START Data records

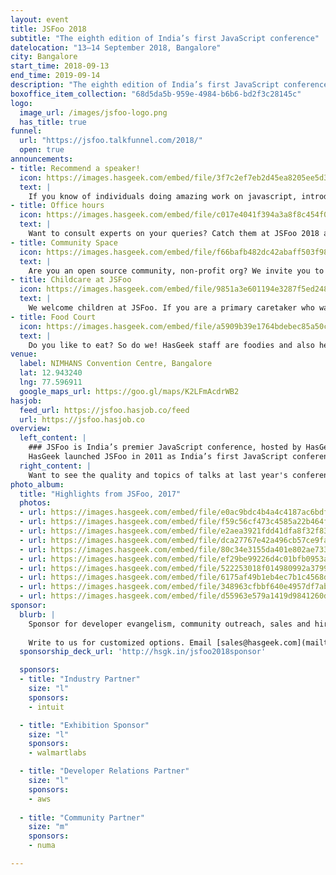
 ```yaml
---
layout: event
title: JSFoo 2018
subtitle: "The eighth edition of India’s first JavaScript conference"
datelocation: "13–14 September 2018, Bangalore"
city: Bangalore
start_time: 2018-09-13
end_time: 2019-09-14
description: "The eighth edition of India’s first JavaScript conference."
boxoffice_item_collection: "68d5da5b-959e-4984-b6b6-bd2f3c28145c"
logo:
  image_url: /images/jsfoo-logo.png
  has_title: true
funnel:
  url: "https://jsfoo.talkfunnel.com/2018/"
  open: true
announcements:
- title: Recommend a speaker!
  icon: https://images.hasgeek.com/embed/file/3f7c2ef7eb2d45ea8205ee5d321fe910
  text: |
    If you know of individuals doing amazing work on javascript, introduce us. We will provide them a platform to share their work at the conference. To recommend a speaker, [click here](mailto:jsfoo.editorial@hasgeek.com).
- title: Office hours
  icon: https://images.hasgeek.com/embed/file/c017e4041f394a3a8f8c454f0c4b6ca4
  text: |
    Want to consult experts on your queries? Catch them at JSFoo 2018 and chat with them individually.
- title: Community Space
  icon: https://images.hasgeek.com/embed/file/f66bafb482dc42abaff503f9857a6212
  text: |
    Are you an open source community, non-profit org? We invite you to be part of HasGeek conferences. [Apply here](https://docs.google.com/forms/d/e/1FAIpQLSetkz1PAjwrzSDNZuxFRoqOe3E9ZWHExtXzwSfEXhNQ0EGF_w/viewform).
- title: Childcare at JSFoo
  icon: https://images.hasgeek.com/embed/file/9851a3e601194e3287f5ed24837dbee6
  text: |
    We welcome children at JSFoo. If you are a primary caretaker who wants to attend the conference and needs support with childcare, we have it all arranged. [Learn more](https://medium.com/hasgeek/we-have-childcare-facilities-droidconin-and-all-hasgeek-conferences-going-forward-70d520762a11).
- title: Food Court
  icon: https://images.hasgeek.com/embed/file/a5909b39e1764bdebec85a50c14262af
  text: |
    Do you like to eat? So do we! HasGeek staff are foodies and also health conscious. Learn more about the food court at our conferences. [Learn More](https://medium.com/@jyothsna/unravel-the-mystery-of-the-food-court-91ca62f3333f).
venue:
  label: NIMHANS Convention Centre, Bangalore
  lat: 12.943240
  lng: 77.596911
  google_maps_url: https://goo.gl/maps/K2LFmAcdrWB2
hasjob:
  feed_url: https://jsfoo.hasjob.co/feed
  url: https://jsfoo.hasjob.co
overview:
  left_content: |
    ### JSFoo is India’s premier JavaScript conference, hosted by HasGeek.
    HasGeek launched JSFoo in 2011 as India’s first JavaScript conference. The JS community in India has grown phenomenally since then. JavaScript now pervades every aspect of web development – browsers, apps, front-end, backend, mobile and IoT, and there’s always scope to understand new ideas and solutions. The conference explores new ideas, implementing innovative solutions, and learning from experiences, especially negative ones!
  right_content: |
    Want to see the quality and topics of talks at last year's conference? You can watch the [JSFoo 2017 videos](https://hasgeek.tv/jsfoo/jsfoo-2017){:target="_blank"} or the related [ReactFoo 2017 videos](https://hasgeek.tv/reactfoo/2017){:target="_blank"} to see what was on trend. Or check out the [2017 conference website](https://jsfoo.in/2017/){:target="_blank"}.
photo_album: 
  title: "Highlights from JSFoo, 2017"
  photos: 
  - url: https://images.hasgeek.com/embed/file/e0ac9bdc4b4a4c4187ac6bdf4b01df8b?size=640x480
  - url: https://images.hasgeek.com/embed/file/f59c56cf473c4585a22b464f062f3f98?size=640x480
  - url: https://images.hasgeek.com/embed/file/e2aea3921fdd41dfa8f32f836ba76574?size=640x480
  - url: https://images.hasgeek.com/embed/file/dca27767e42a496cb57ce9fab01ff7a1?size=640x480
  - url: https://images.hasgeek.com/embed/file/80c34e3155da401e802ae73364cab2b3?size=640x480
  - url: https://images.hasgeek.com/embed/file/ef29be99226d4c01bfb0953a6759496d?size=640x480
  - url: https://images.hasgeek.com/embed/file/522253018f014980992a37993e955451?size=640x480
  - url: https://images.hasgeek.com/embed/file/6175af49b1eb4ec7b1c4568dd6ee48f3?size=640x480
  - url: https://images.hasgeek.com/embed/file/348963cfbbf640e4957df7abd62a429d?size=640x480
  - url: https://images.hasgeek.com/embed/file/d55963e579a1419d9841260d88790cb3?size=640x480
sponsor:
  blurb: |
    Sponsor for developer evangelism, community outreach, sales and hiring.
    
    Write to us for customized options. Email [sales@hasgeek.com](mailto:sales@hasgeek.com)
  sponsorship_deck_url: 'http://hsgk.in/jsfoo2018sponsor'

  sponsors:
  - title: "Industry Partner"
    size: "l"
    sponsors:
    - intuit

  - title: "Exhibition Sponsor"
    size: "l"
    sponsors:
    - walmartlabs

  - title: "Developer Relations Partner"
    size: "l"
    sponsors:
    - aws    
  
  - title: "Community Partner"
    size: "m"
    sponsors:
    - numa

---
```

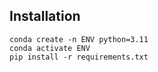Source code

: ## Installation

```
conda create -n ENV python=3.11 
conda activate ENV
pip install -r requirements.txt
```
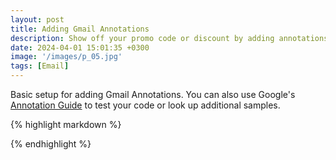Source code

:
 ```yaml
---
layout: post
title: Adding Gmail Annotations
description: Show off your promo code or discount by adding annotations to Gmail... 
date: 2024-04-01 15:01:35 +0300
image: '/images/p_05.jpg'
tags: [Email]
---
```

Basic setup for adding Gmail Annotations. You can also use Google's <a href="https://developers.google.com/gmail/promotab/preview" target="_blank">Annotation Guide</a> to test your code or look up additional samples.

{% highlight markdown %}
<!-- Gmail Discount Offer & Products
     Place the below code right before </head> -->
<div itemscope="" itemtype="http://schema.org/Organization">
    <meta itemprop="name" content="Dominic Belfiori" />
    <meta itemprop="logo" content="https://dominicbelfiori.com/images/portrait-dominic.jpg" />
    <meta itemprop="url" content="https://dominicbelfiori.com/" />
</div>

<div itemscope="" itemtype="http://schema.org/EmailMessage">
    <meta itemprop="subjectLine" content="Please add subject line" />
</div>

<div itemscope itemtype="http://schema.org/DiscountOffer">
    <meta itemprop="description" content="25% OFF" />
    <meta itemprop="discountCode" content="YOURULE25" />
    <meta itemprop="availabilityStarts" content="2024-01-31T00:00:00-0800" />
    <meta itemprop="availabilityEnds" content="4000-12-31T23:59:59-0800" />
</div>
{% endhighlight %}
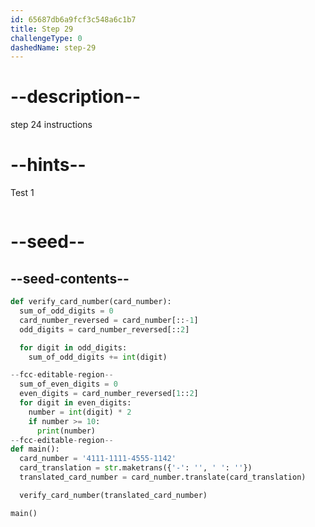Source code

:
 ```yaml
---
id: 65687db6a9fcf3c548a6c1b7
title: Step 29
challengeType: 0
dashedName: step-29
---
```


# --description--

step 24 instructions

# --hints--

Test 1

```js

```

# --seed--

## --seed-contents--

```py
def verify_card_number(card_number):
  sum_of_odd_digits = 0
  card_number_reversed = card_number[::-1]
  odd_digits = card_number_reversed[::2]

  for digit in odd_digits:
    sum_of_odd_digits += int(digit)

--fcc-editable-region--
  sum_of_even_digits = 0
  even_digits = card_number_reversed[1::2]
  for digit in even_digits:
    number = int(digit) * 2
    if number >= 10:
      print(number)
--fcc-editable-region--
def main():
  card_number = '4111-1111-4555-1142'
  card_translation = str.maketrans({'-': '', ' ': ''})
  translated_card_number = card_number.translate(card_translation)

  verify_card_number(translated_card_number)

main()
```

END Data records

**Exercise brief**.
Return only the number of lines in the records above that include the string "them".

**Reply**.
2